The face and content of “liberal” and “conservative” politics have changed many times over the years in regards to their political meanings; but one thing that has maintained a constant in the mix has been race.
Opinion: Race a constant in liberal vs. conservative
In America, ever since the freeing of the slaves, the issues surrounding the roles that Blacks are to play in the society have been a defining demarcation between liberal and conservative views. The needs and ambitions of people of color in general, and African Americans in particular, are always characterized as being politically liberal.
Other measures have vacillated between being categorized as liberal or conservative, and from one political party to the other; but the race issue has been a constant mainstay, undisturbed as a permanent part of the political concept associated with liberalism.
The Republican Party (GOP) bore the label of liberalism in its early days — primarily because its leader, Abraham Lincoln, had the audacity to free the slaves. This, of course prompted the slave-holding South to leave the Republican Party, becoming the original “Solid South Democrats.”
But later, as a series of Northern Democrat presidents (Roosevelt, Truman, Kennedy, etc.) began to lead the Democratic Party, the situation changed. And finally, when one of their own, Lyndon B. Johnson, had the temerity to promote and sign John Kennedy’s Civil Rights Bill, that did it! In “lock-step” movement, Southerners deserted the Democratic Party and again became Republicans — and still are.
However, there are other things that define liberals and conservatives other than race. At the present time, the War in Iraq is the most prominent.
Liberals in general insist that the unprovoked invasion of another country is unforgivable, while conservatives, with few exceptions, insist that the war is completely justified and necessary.
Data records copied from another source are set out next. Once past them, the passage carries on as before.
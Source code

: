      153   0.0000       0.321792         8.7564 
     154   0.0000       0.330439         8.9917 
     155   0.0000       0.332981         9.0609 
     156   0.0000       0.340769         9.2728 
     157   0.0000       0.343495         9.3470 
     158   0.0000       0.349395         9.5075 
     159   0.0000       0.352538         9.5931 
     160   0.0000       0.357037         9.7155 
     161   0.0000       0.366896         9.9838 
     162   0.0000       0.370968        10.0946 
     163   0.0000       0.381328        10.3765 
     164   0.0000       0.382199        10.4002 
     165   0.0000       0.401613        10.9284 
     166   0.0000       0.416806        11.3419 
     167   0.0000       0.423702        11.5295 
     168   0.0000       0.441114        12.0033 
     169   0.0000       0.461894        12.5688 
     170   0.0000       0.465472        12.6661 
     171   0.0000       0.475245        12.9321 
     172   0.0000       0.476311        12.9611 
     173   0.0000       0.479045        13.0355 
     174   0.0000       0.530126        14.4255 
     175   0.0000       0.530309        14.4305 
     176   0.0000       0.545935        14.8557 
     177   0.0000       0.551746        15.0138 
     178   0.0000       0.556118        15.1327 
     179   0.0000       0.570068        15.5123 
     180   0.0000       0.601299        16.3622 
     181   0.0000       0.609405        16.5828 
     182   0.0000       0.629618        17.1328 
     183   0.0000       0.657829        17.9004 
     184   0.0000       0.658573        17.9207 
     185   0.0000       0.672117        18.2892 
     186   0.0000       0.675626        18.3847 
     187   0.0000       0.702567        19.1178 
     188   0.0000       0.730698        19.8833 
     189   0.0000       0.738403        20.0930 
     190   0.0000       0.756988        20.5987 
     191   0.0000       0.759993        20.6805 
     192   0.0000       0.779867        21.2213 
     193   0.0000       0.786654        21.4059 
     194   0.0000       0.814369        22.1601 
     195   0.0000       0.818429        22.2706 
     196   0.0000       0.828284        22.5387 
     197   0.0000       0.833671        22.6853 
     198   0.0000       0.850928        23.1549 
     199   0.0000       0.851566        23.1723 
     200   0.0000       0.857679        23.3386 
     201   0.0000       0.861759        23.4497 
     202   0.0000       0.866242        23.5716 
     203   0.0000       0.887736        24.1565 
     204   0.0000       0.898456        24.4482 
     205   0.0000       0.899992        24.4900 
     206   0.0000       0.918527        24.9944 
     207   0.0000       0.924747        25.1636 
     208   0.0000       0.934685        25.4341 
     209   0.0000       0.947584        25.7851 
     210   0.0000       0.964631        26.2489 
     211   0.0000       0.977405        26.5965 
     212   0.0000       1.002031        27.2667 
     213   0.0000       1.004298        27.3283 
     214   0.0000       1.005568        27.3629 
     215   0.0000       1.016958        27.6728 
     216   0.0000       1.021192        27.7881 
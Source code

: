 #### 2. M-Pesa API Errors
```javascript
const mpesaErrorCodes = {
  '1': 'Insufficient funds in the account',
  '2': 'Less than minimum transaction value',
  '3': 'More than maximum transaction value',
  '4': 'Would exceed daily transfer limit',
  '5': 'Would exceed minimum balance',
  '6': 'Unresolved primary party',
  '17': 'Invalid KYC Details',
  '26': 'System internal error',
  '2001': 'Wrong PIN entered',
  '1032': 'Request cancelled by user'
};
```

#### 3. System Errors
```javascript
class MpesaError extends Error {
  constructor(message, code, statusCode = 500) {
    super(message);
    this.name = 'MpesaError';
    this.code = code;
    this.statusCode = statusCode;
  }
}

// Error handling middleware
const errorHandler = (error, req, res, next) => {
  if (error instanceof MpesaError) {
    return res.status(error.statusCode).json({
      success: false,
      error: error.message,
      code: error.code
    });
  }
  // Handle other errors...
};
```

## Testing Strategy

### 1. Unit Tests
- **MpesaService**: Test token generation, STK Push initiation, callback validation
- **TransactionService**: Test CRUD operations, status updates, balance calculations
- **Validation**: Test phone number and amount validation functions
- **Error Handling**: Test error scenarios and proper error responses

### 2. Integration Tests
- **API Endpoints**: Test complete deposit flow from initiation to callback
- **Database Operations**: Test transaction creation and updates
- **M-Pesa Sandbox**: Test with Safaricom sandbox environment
There are few defectors on both sides, but by and large the conservatives on the subject are Republicans and the liberals Democrats — just as they are on the subject of race.
It is no mystery, therefore, to find that in the last presidential election African Americans voted almost 90 percent for Democrats, and in the U.S. Congressional Black Caucus there is not a single Republican member.
Among the other political items that separate liberals from conservatives are immigration, abortion, gun control and school choice, to name a few. But the overriding factor, like the 800-pound gorilla lurking in the background, is always the matter of race.